What you are asked to do:
The answer should be one number only, namely how many lines of the records hold the word "like".

Records for the exercise:
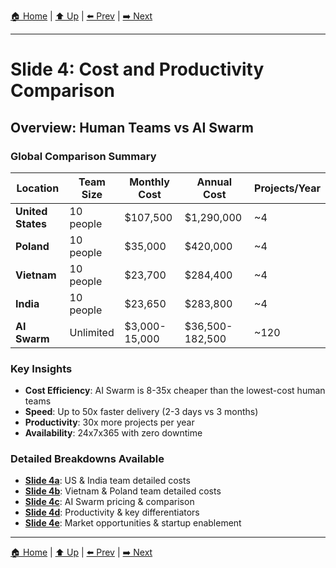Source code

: [🏠 Home](../slide-deck.md) | [⬆️ Up](../slide-deck.md) | [⬅️ Prev](slide-03-agent-augmented.md) | [➡️ Next](slide-04a-us-india-costs.md)

---

# Slide 4: Cost and Productivity Comparison

## Overview: Human Teams vs AI Swarm

### Global Comparison Summary

| Location | Team Size | Monthly Cost | Annual Cost | Projects/Year |
|----------|-----------|--------------|-------------|---------------|
| **United States** | 10 people | $107,500 | $1,290,000 | ~4 |
| **Poland** | 10 people | $35,000 | $420,000 | ~4 |
| **Vietnam** | 10 people | $23,700 | $284,400 | ~4 |
| **India** | 10 people | $23,650 | $283,800 | ~4 |
| **AI Swarm** | Unlimited | $3,000-15,000 | $36,500-182,500 | ~120 |

### Key Insights

- **Cost Efficiency**: AI Swarm is 8-35x cheaper than the lowest-cost human teams
- **Speed**: Up to 50x faster delivery (2-3 days vs 3 months)
- **Productivity**: 30x more projects per year
- **Availability**: 24x7x365 with zero downtime

### Detailed Breakdowns Available

- **[Slide 4a](slide-04a-us-india-costs.md)**: US & India team detailed costs
- **[Slide 4b](slide-04b-vietnam-poland-costs.md)**: Vietnam & Poland team detailed costs
- **[Slide 4c](slide-04c-ai-swarm-costs.md)**: AI Swarm pricing & comparison
- **[Slide 4d](slide-04d-productivity-comparison.md)**: Productivity & key differentiators
- **[Slide 4e](slide-04e-market-opportunities.md)**: Market opportunities & startup enablement

---

[🏠 Home](../slide-deck.md) | [⬆️ Up](../slide-deck.md) | [⬅️ Prev](slide-03-agent-augmented.md) | [➡️ Next](slide-04a-us-india-costs.md)
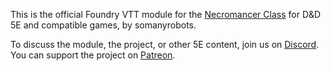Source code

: This is the official Foundry VTT module for the [Necromancer Class](https://www.gmbinder.com/share/-OQt-3vTm_R5b8dr6fCV) for D&D 5E and compatible games, by somanyrobots.

To discuss the module, the project, or other 5E content, join us on [Discord](https://discord.gg/6p6DqCxTTw). You can support the project on [Patreon](https://www.patreon.com/somanyrobots).
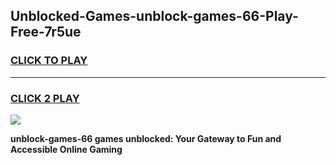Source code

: 
## Unblocked-Games-unblock-games-66-Play-Free-7r5ue
<h3>
<a href="https://premium76.site?title=unblock-games-66&ref=21A">CLICK TO PLAY</a></h3>
<hr>

<h3>
<a href="https://premium76.site?title=unblock-games-66&ref=21A">CLICK 2 PLAY</a>
  
</h3>

<a href="https://premium76.site?title=unblock-games-66&ref=21A"><img src="https://clearcache.store/games.png"></a>


**unblock-games-66 games unblocked: Your Gateway to Fun and Accessible Online Gaming**
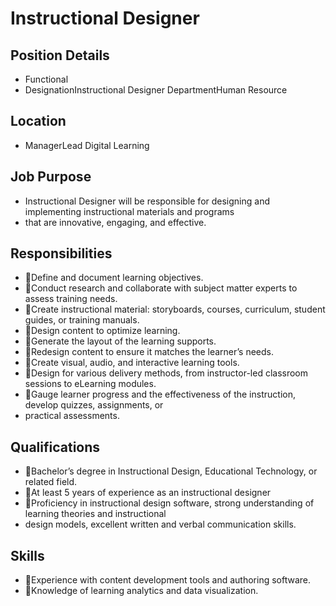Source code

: # Instructional Designer

## Position Details

* Functional
* DesignationInstructional Designer DepartmentHuman Resource

## Location

* ManagerLead Digital Learning

## Job Purpose

* Instructional Designer will be responsible for designing and implementing instructional materials and programs
* that are innovative, engaging, and effective.

## Responsibilities

* Define and document learning objectives.
* Conduct research and collaborate with subject matter experts to assess training needs.
* Create instructional material: storyboards, courses, curriculum, student guides, or training manuals.
* Design content to optimize learning.
* Generate the layout of the learning supports.
* Redesign content to ensure it matches the learner’s needs.
* Create visual, audio, and interactive learning tools.
* Design for various delivery methods, from instructor-led classroom sessions to eLearning modules.
* Gauge learner progress and the effectiveness of the instruction, develop quizzes, assignments, or
* practical assessments.

## Qualifications

* Bachelor’s degree in Instructional Design, Educational Technology, or related field.
* At least 5 years of experience as an instructional designer
* Proficiency in instructional design software, strong understanding of learning theories and instructional
* design models, excellent written and verbal communication skills.

## Skills

* Experience with content development tools and authoring software.
* Knowledge of learning analytics and data visualization.

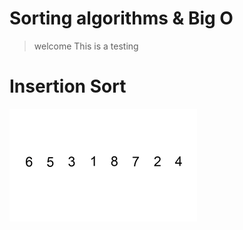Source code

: # Sorting algorithms & Big O
> welcome
This is a testing

# Insertion Sort
![insertion1]


<!--links-->
[insertion1]:assets/Insertion-sort-example-300px.gif
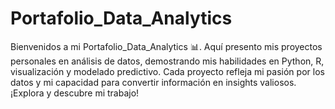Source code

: # Portafolio_Data_Analytics
Bienvenidos a mi Portafolio_Data_Analytics 📊. Aquí presento mis proyectos personales en análisis de datos, demostrando mis habilidades en Python, R, visualización y modelado predictivo. Cada proyecto refleja mi pasión por los datos y mi capacidad para convertir información en insights valiosos. ¡Explora y descubre mi trabajo!
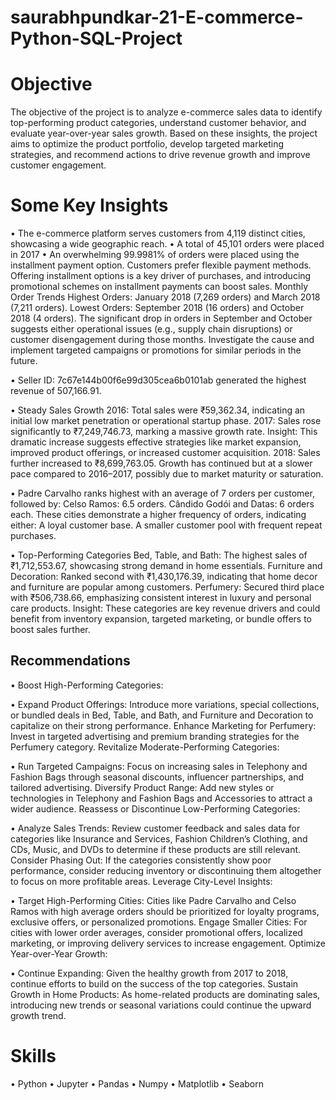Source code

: # saurabhpundkar-21-E-commerce-Python-SQL-Project

# Objective
The objective of the project is to analyze e-commerce sales data to identify top-performing product categories, understand customer behavior, and evaluate year-over-year sales growth. Based on these insights, the project aims to optimize the product portfolio, develop targeted marketing strategies, and recommend actions to drive revenue growth and improve customer engagement.

# Some Key Insights
• The e-commerce platform serves customers from 4,119 distinct cities, showcasing a wide 
  geographic reach.
• A total of 45,101 orders were placed in 2017
• An overwhelming 99.9981% of orders were placed using the installment payment option.
  Customers prefer flexible payment methods. Offering installment options is a key driver of 
  purchases, and introducing promotional schemes on installment payments can boost sales.
  Monthly Order Trends
  Highest Orders: January 2018 (7,269 orders) and March 2018 (7,211 orders).
  Lowest Orders: September 2018 (16 orders) and October 2018 (4 orders).
  The significant drop in orders in September and October suggests either operational issues 
  (e.g., supply chain disruptions) or customer disengagement during those months. Investigate 
  the cause and implement targeted campaigns or promotions for similar periods in the future.

• Seller ID: 7c67e144b00f6e99d305cea6b0101ab generated the highest revenue of 507,166.91.

• Steady Sales Growth
  2016: Total sales were ₹59,362.34, indicating an initial low market penetration or 
  operational 
  startup phase.
  2017: Sales rose significantly to ₹7,249,746.73, marking a massive growth rate.
  Insight: This dramatic increase suggests effective strategies like market expansion, improved 
  product offerings, or increased customer acquisition.
  2018: Sales further increased to ₹8,699,763.05.
  Growth has continued but at a slower pace compared to 2016–2017, possibly due to 
  market maturity or saturation.
  
• Padre Carvalho ranks highest with an average of 7 orders per customer, followed by:
  Celso Ramos: 6.5 orders.
  Cândido Godói and Datas: 6 orders each.
  These cities demonstrate a higher frequency of orders, indicating either:
  A loyal customer base.
  A smaller customer pool with frequent repeat purchases.

• Top-Performing Categories
  Bed, Table, and Bath: The highest sales of ₹1,712,553.67, showcasing strong demand in home 
  essentials.
  Furniture and Decoration: Ranked second with ₹1,430,176.39, indicating that home decor and 
  furniture are popular among customers.
  Perfumery: Secured third place with ₹506,738.66, emphasizing consistent interest in luxury 
  and personal care products.
  Insight: These categories are key revenue drivers and could benefit from inventory expansion, 
  targeted marketing, or bundle offers to boost sales further.

  ## Recommendations
• Boost High-Performing Categories:

• Expand Product Offerings: Introduce more variations, special collections, or bundled deals in 
  Bed, Table, and Bath, and Furniture and Decoration to capitalize on their strong performance.
  Enhance Marketing for Perfumery: Invest in targeted advertising and premium branding 
  strategies for the Perfumery category.
  Revitalize Moderate-Performing Categories:

• Run Targeted Campaigns: Focus on increasing sales in Telephony and Fashion Bags through 
  seasonal discounts, influencer partnerships, and tailored advertising.
  Diversify Product Range: Add new styles or technologies in Telephony and Fashion Bags and 
  Accessories to attract a wider audience.
  Reassess or Discontinue Low-Performing Categories:

• Analyze Sales Trends: Review customer feedback and sales data for categories like Insurance 
  and Services, Fashion Children’s Clothing, and CDs, Music, and DVDs to determine if these 
  products are still relevant.
  Consider Phasing Out: If the categories consistently show poor performance, consider reducing 
  inventory or discontinuing them altogether to focus on more profitable areas.
  Leverage City-Level Insights:

• Target High-Performing Cities: Cities like Padre Carvalho and Celso Ramos with high average 
  orders should be prioritized for loyalty programs, exclusive offers, or personalized 
  promotions.
  Engage Smaller Cities: For cities with lower order averages, consider promotional offers, 
  localized marketing, or improving delivery services to increase engagement.
  Optimize Year-over-Year Growth:

• Continue Expanding: Given the healthy growth from 2017 to 2018, continue efforts to build on 
  the success of the top categories.
  Sustain Growth in Home Products: As home-related products are dominating sales, introducing 
  new trends or seasonal variations could continue the upward growth trend.

  # Skills 
  • Python
  • Jupyter
  • Pandas
  • Numpy
  • Matplotlib
  • Seaborn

Task response:
3